• Dataset extract:

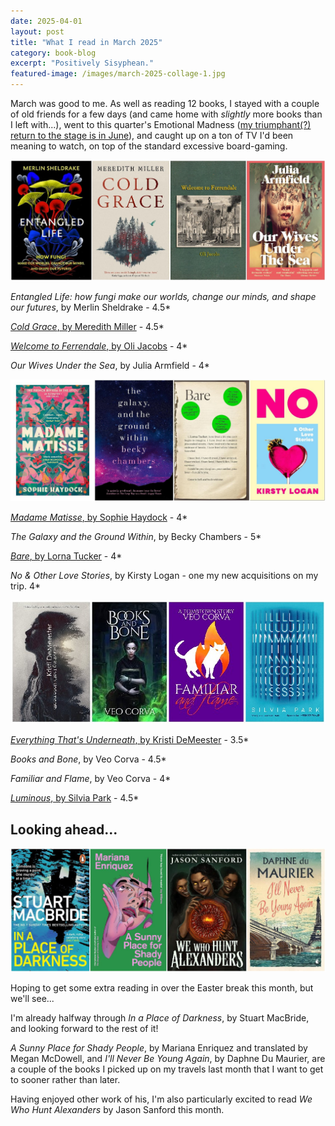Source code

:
```yaml
---
date: 2025-04-01
layout: post
title: "What I read in March 2025"
category: book-blog
excerpt: "Positively Sisyphean."
featured-image: /images/march-2025-collage-1.jpg
---
```


March was good to me. As well as reading 12 books, I stayed with a couple of old friends for a few days (and came home with *slightly* more books than I left with...), went to this quarter's Emotional Madness ([my triumphant(?) return to the stage is in June](https://colchesterartscentre.ticketsolve.com/ticketbooth/shows/1173658327/events/428675492)), and caught up on a ton of TV I'd been meaning to watch, on top of the standard excessive board-gaming.

![Entangled Life, Cold Grace, Welcome to Ferrendale, Our Wives Under the Sea](/images/march-2025-collage-1.jpg)

<cite>Entangled Life: how fungi make our worlds, change our minds, and shape our futures</cite>, by Merlin Sheldrake - 4.5*

[<cite>Cold Grace</cite>, by Meredith Miller](/blog-tour-cold-grace/) - 4.5*

[<cite>Welcome to Ferrendale</cite>, by Oli Jacobs](/welcome-to-ferrendale-by-oli-jacbos/) - 4*

<cite>Our Wives Under the Sea</cite>, by Julia Armfield - 4*

![Madame Matisse, The Galaxy and the Ground Within, Bare, No and Other Love Stories](/images/march-2025-collage-2.jpg)

[<cite>Madame Matisse</cite>, by Sophie Haydock](/blog-tour-madame-matisse) - 4*

<cite>The Galaxy and the Ground Within</cite>, by Becky Chambers - 5*

[<cite>Bare</cite>, by Lorna Tucker](/blog-tour-bare/) - 4*

<cite>No & Other Love Stories</cite>, by Kirsty Logan - one my new acquisitions on my trip. 4*

![Everything That's Underneath, Books and Bone, Familiar and Flame, Luminous](/images/march-2025-collage-3.jpg)

[<cite>Everything That's Underneath</cite>, by Kristi DeMeester](/everything-thats-underneath-by-kristi-demeester/) - 3.5*

<cite>Books and Bone</cite>, by Veo Corva - 4.5*

<cite>Familiar and Flame</cite>, by Veo Corva - 4*

[<cite>Luminous</cite>, by Silvia Park](/blog-tour-luminous/) - 4.5*

## Looking ahead...

![In a Place of Darkness, A Sunny Place for Shady People, We Who Hunt Alexanders, I'll Never Be Young Again](/images/march-2025-collage-4.jpg)

Hoping to get some extra reading in over the Easter break this month, but we'll see...

I'm already halfway through <cite>In a Place of Darkness</cite>, by Stuart MacBride, and looking forward to the rest of it!

<cite>A Sunny Place for Shady People</cite>, by Mariana Enriquez and translated by Megan McDowell, and <cite>I'll Never Be Young Again</cite>, by Daphne Du Maurier, are a couple of the books I picked up on my travels last month that I want to get to sooner rather than later.

Having enjoyed other work of his, I'm also particularly excited to read <cite>We Who Hunt Alexanders</cite> by Jason Sanford this month.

• What is being asked:
Would you transcribe the whole listing above exactly? The pictures should not be included.

• Expected answer:
Source code

:
```yaml
---
date: 2025-04-01
layout: post
title: "What I read in March 2025"
category: book-blog
excerpt: "Positively Sisyphean."
featured-image: /images/march-2025-collage-1.jpg
---
```


March was good to me. As well as reading 12 books, I stayed with a couple of old friends for a few days (and came home with *slightly* more books than I left with...), went to this quarter's Emotional Madness ([my triumphant(?) return to the stage is in June](https://colchesterartscentre.ticketsolve.com/ticketbooth/shows/1173658327/events/428675492)), and caught up on a ton of TV I'd been meaning to watch, on top of the standard excessive board-gaming.

![Entangled Life, Cold Grace, Welcome to Ferrendale, Our Wives Under the Sea](/images/march-2025-collage-1.jpg)

<cite>Entangled Life: how fungi make our worlds, change our minds, and shape our futures</cite>, by Merlin Sheldrake - 4.5*

[<cite>Cold Grace</cite>, by Meredith Miller](/blog-tour-cold-grace/) - 4.5*

[<cite>Welcome to Ferrendale</cite>, by Oli Jacobs](/welcome-to-ferrendale-by-oli-jacbos/) - 4*

<cite>Our Wives Under the Sea</cite>, by Julia Armfield - 4*

![Madame Matisse, The Galaxy and the Ground Within, Bare, No and Other Love Stories](/images/march-2025-collage-2.jpg)

[<cite>Madame Matisse</cite>, by Sophie Haydock](/blog-tour-madame-matisse) - 4*

<cite>The Galaxy and the Ground Within</cite>, by Becky Chambers - 5*

[<cite>Bare</cite>, by Lorna Tucker](/blog-tour-bare/) - 4*

<cite>No & Other Love Stories</cite>, by Kirsty Logan - one my new acquisitions on my trip. 4*

![Everything That's Underneath, Books and Bone, Familiar and Flame, Luminous](/images/march-2025-collage-3.jpg)

[<cite>Everything That's Underneath</cite>, by Kristi DeMeester](/everything-thats-underneath-by-kristi-demeester/) - 3.5*

<cite>Books and Bone</cite>, by Veo Corva - 4.5*

<cite>Familiar and Flame</cite>, by Veo Corva - 4*

[<cite>Luminous</cite>, by Silvia Park](/blog-tour-luminous/) - 4.5*

## Looking ahead...

![In a Place of Darkness, A Sunny Place for Shady People, We Who Hunt Alexanders, I'll Never Be Young Again](/images/march-2025-collage-4.jpg)

Hoping to get some extra reading in over the Easter break this month, but we'll see...

I'm already halfway through <cite>In a Place of Darkness</cite>, by Stuart MacBride, and looking forward to the rest of it!

<cite>A Sunny Place for Shady People</cite>, by Mariana Enriquez and translated by Megan McDowell, and <cite>I'll Never Be Young Again</cite>, by Daphne Du Maurier, are a couple of the books I picked up on my travels last month that I want to get to sooner rather than later.

Having enjoyed other work of his, I'm also particularly excited to read <cite>We Who Hunt Alexanders</cite> by Jason Sanford this month.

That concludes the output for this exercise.